__Required work__:
In this exercise, set down every entry that follows exactly as it appears.

__Extracted entries__:
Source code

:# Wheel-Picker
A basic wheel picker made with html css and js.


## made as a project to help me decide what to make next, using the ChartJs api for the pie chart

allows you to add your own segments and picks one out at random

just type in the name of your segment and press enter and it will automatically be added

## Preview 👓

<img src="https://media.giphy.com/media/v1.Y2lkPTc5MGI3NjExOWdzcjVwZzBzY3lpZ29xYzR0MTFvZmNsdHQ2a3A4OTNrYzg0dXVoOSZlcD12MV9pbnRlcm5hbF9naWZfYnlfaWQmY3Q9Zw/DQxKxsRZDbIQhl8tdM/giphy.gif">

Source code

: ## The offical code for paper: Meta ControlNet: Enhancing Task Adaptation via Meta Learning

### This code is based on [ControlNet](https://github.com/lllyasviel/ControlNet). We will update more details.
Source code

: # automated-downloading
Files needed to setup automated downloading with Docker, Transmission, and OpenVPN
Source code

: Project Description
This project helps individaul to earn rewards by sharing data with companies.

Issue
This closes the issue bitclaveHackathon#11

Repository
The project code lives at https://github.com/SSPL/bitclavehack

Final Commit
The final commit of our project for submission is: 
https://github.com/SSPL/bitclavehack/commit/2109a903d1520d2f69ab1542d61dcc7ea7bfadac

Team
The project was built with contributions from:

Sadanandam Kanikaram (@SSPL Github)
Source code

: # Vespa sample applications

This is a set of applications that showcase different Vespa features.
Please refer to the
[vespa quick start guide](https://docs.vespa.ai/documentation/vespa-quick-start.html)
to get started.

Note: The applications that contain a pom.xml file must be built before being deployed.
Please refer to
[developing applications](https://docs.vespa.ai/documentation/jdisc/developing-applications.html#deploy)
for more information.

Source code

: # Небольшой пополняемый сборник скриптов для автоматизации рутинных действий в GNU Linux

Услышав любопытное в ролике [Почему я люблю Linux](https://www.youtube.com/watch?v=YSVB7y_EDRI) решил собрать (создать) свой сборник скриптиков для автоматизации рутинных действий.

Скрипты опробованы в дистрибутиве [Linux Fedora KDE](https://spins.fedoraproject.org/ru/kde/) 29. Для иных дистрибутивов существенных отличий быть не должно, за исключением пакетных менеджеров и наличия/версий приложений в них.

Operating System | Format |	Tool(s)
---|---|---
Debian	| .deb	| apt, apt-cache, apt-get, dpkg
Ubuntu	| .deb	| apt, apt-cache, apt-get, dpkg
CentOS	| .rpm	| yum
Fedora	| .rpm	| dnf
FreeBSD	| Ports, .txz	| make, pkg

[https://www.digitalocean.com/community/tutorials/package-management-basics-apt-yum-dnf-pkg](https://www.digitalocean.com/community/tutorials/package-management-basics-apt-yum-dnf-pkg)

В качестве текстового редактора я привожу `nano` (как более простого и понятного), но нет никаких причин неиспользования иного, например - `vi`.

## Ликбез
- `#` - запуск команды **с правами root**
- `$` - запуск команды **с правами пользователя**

__Solution to this task__:
Source code

:# Wheel-Picker
A basic wheel picker made with html css and js.


## made as a project to help me decide what to make next, using the ChartJs api for the pie chart

allows you to add your own segments and picks one out at random

just type in the name of your segment and press enter and it will automatically be added

## Preview 👓

<img src="https://media.giphy.com/media/v1.Y2lkPTc5MGI3NjExOWdzcjVwZzBzY3lpZ29xYzR0MTFvZmNsdHQ2a3A4OTNrYzg0dXVoOSZlcD12MV9pbnRlcm5hbF9naWZfYnlfaWQmY3Q9Zw/DQxKxsRZDbIQhl8tdM/giphy.gif">

Source code

: ## The offical code for paper: Meta ControlNet: Enhancing Task Adaptation via Meta Learning

### This code is based on [ControlNet](https://github.com/lllyasviel/ControlNet). We will update more details.
Source code

: # automated-downloading
Files needed to setup automated downloading with Docker, Transmission, and OpenVPN
Source code

: Project Description
This project helps individaul to earn rewards by sharing data with companies.

Issue
This closes the issue bitclaveHackathon#11

Repository
The project code lives at https://github.com/SSPL/bitclavehack

Final Commit
The final commit of our project for submission is: 
https://github.com/SSPL/bitclavehack/commit/2109a903d1520d2f69ab1542d61dcc7ea7bfadac

Team
The project was built with contributions from:

Sadanandam Kanikaram (@SSPL Github)
Source code

: # Vespa sample applications

This is a set of applications that showcase different Vespa features.
Please refer to the
[vespa quick start guide](https://docs.vespa.ai/documentation/vespa-quick-start.html)
to get started.

Note: The applications that contain a pom.xml file must be built before being deployed.
Please refer to
[developing applications](https://docs.vespa.ai/documentation/jdisc/developing-applications.html#deploy)
for more information.

Source code

: # Небольшой пополняемый сборник скриптов для автоматизации рутинных действий в GNU Linux

Услышав любопытное в ролике [Почему я люблю Linux](https://www.youtube.com/watch?v=YSVB7y_EDRI) решил собрать (создать) свой сборник скриптиков для автоматизации рутинных действий.

Скрипты опробованы в дистрибутиве [Linux Fedora KDE](https://spins.fedoraproject.org/ru/kde/) 29. Для иных дистрибутивов существенных отличий быть не должно, за исключением пакетных менеджеров и наличия/версий приложений в них.

Operating System | Format |	Tool(s)
---|---|---
Debian	| .deb	| apt, apt-cache, apt-get, dpkg
Ubuntu	| .deb	| apt, apt-cache, apt-get, dpkg
CentOS	| .rpm	| yum
Fedora	| .rpm	| dnf
FreeBSD	| Ports, .txz	| make, pkg

[https://www.digitalocean.com/community/tutorials/package-management-basics-apt-yum-dnf-pkg](https://www.digitalocean.com/community/tutorials/package-management-basics-apt-yum-dnf-pkg)

В качестве текстового редактора я привожу `nano` (как более простого и понятного), но нет никаких причин неиспользования иного, например - `vi`.

## Ликбез
- `#` - запуск команды **с правами root**
- `$` - запуск команды **с правами пользователя**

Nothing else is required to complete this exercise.